Paul B. Hamel, and Edward R. Buckner 1998. How far could a squirrel travel in the treetops? A prehistory of the southern forest. Transactions of the 63rd North American Wildlife and Natural Resources conference; 1998 March 20-25; Orlando, FL. Washington, DC: Wildlife Management Institute: 309-315.

Full text [here]

Selected excerpts:

Introduction

Conservation activities aimed at protecting old-growth forests; at maintaining populations of desired species groups, such as oaks (Quercus sp.), wild turkeys (Meleagris gallopavo), other game species or Neotropical migratory birds; and at increasing populations of endangered species, such as red-cockaded woodpeckers (Picoides borealis), Bachman’s warblers (Vermivora bachmanii), Louisiana black bears (Ursus americanus luteolus) and Tennessee coneflowers (Echinaea tennesseensis), require a target environment. This target, often viewed as the environment at some specified past time, becomes the desired future condition. If the target can be considered a stable ecosystem that is self-perpetuating under control of natural processes, the envisioned environment is a defendable “natural” target for land-use planning.
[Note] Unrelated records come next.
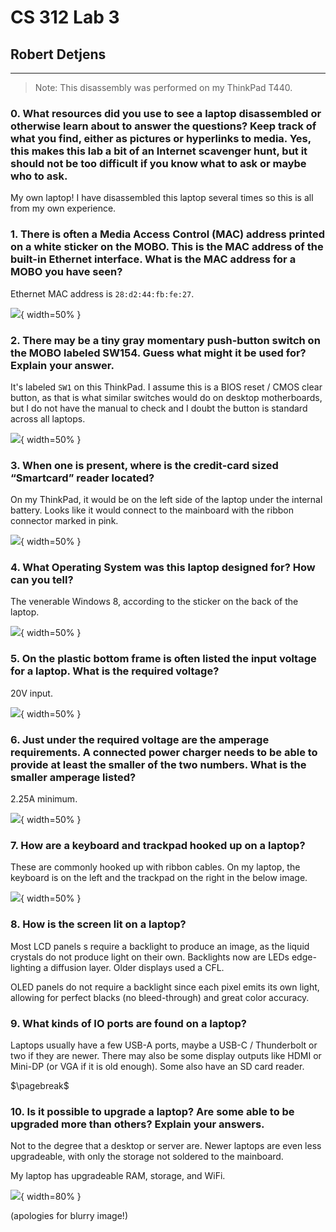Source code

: # CS 312 Lab 3

## Robert Detjens

---

> Note: This disassembly was performed on my ThinkPad T440.

### 0. What resources did you use to see a laptop disassembled or otherwise learn about to answer the questions? Keep track of what you find, either as pictures or hyperlinks to media. Yes, this makes this lab a bit of an Internet scavenger hunt, but it should not be too difficult if you know what to ask or maybe who to ask.

My own laptop! I have disassembled this laptop several times so this is all from my own experience.

### 1. There is often a Media Access Control (MAC) address printed on a white sticker on the MOBO. This is the MAC address of the built-in Ethernet interface. What is the MAC address for a MOBO you have seen?

Ethernet MAC address is `28:d2:44:fb:fe:27`.

![](images/mac-address.jpg){ width=50% }

### 2. There may be a tiny gray momentary push-button switch on the MOBO labeled SW154. Guess what might it be used for? Explain your answer.

It's labeled `SW1` on this ThinkPad. I assume this is a BIOS reset / CMOS clear button, as that is what similar
switches would do on desktop motherboards, but I do not have the manual to check and I doubt the button is standard
across all laptops.

![](images/button.jpg){ width=50% }

### 3. When one is present, where is the credit-card sized “Smartcard” reader located?

On my ThinkPad, it would be on the left side of the laptop under the internal battery. Looks like it would connect to
the mainboard with the ribbon connector marked in pink.

![](images/smart-card.jpg){ width=50% }

### 4. What Operating System was this laptop designed for? How can you tell?

The venerable Windows 8, according to the sticker on the back of the laptop.

![](images/windows-sticker.jpg){ width=50% }

### 5. On the plastic bottom frame is often listed the input voltage for a laptop. What is the required voltage?

20V input.

![](images/voltages.jpg){ width=50% }

### 6. Just under the required voltage are the amperage requirements. A connected power charger needs to be able to provide at least the smaller of the two numbers. What is the smaller amperage listed?

2.25A minimum.

![](images/voltages.jpg){ width=50% }

### 7. How are a keyboard and trackpad hooked up on a laptop?

These are commonly hooked up with ribbon cables. On my laptop, the keyboard is on the left and the trackpad on the
right in the below image.

![](images/keyboard-touchpad.jpg){ width=50% }

### 8. How is the screen lit on a laptop?

Most LCD panels s require a backlight to produce an image, as the liquid crystals do not produce light on their own.
Backlights now are LEDs edge-lighting a diffusion layer. Older displays used a CFL.

OLED panels do not require a backlight since each pixel emits its own light, allowing for perfect blacks (no
bleed-through) and great color accuracy.

### 9. What kinds of IO ports are found on a laptop?

Laptops usually have a few USB-A ports, maybe a USB-C / Thunderbolt or two if they are newer. There may also be some
display outputs like HDMI or Mini-DP (or VGA if it is old enough). Some also have an SD card reader.

$\pagebreak$

### 10. Is it possible to upgrade a laptop? Are some able to be upgraded more than others? Explain your answers.

Not to the degree that a desktop or server are. Newer laptops are even less upgradeable, with only the storage not
soldered to the mainboard.

My laptop has upgradeable RAM, storage, and WiFi.

![](images/all.jpg){ width=80% }

(apologies for blurry image!)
If the target is not easily regarded as “natural,” but must involve cultural intervention for its appearance or persistence, the planning process must derive a target environment by some other method, one more clearly reflective of the values of the planners themselves.

Our purpose in this paper is to suggest time periods as potential candidates for the “original” or “natural”condition of the southern forest and to evaluate the forest conditions at those times in light of knowledge of past geological and cultural conditions.

The “Original” Southern Forest in 1607

A most useful starting point for characterizing the prehistory of the southern forest is the establishment of permanent English colonies in 1607. We begin there. A frequent vision of the forest, shared by authors too numerous to mention (e.g., Alverson et al. 1994) depicts relatively complete coverage of closed-canopy forest from the Atlantic Coast to the Great Plains. In this view, a squirrel, presumably a gray squirrel (Sciurus carolinensis), would have been able to move almost in a straight line from treetop to treetop across the Carolinas and Tennessee to the Mississippi River.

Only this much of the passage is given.